= Problem statement =
Your answer must be the records below, repeated exactly, with every picture left out.

= Document images with source code =
□ □ □ □

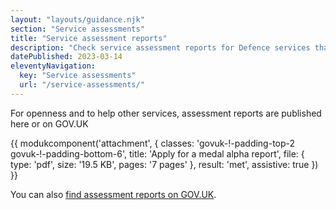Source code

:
 ```yaml
---
layout: "layouts/guidance.njk"
section: "Service assessments"
title: "Service assessment reports"
description: "Check service assessment reports for Defence services that have already been assessed."
datePublished: 2023-03-14
eleventyNavigation:
  key: "Service assessments"
  url: "/service-assessments/"
---
```


For openness and to help other services, assessment reports are published here or on GOV.UK

{{ modukcomponent('attachment', {
  classes: 'govuk-!-padding-top-2 govuk-!-padding-bottom-6',
  title: 'Apply for a medal alpha report',
  file: {
    type: 'pdf',
    size: '19.5 KB',
    pages: '7 pages'
  },
  result: 'met',
  assistive: true
}) }}

You can also [find assessment reports on GOV.UK](https://www.gov.uk/service-standard-reports).
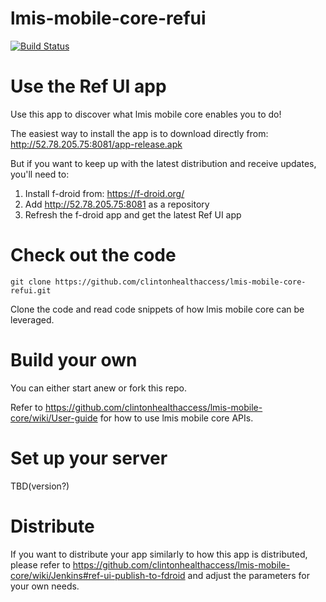 # lmis-mobile-core-refui

[![Build Status](http://52.78.205.75:8080/job/ref-ui/badge/icon)](http://52.78.205.75:8080/job/ref-ui/)

# Use the Ref UI app

Use this app to discover what lmis mobile core enables you to do!

The easiest way to install the app is to download directly from: http://52.78.205.75:8081/app-release.apk

But if you want to keep up with the latest distribution and receive updates, you'll need to:

1. Install f-droid from: https://f-droid.org/
2. Add http://52.78.205.75:8081 as a repository
3. Refresh the f-droid app and get the latest Ref UI app

# Check out the code

```shell
git clone https://github.com/clintonhealthaccess/lmis-mobile-core-refui.git
```

Clone the code and read code snippets of how lmis mobile core can be leveraged.

# Build your own

You can either start anew or fork this repo.

Refer to https://github.com/clintonhealthaccess/lmis-mobile-core/wiki/User-guide for how to use lmis mobile core APIs. 

# Set up your server

TBD(version?)

# Distribute

If you want to distribute your app similarly to how this app is distributed, please refer to https://github.com/clintonhealthaccess/lmis-mobile-core/wiki/Jenkins#ref-ui-publish-to-fdroid and adjust the parameters for your own needs.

□ □ □ □

= Solution =
Source code

:
 ```yaml
---
layout: "layouts/guidance.njk"
section: "Service assessments"
title: "Service assessment reports"
description: "Check service assessment reports for Defence services that have already been assessed."
datePublished: 2023-03-14
eleventyNavigation:
  key: "Service assessments"
  url: "/service-assessments/"
---
```


For openness and to help other services, assessment reports are published here or on GOV.UK

{{ modukcomponent('attachment', {
  classes: 'govuk-!-padding-top-2 govuk-!-padding-bottom-6',
  title: 'Apply for a medal alpha report',
  file: {
    type: 'pdf',
    size: '19.5 KB',
    pages: '7 pages'
  },
  result: 'met',
  assistive: true
}) }}

You can also [find assessment reports on GOV.UK](https://www.gov.uk/service-standard-reports).
 # lmis-mobile-core-refui

[![Build Status](http://52.78.205.75:8080/job/ref-ui/badge/icon)](http://52.78.205.75:8080/job/ref-ui/)

# Use the Ref UI app

Use this app to discover what lmis mobile core enables you to do!

The easiest way to install the app is to download directly from: http://52.78.205.75:8081/app-release.apk

But if you want to keep up with the latest distribution and receive updates, you'll need to:

1. Install f-droid from: https://f-droid.org/
2. Add http://52.78.205.75:8081 as a repository
3. Refresh the f-droid app and get the latest Ref UI app

# Check out the code

```shell
git clone https://github.com/clintonhealthaccess/lmis-mobile-core-refui.git
```

Clone the code and read code snippets of how lmis mobile core can be leveraged.

# Build your own

You can either start anew or fork this repo.

Refer to https://github.com/clintonhealthaccess/lmis-mobile-core/wiki/User-guide for how to use lmis mobile core APIs. 

# Set up your server

TBD(version?)

# Distribute

If you want to distribute your app similarly to how this app is distributed, please refer to https://github.com/clintonhealthaccess/lmis-mobile-core/wiki/Jenkins#ref-ui-publish-to-fdroid and adjust the parameters for your own needs.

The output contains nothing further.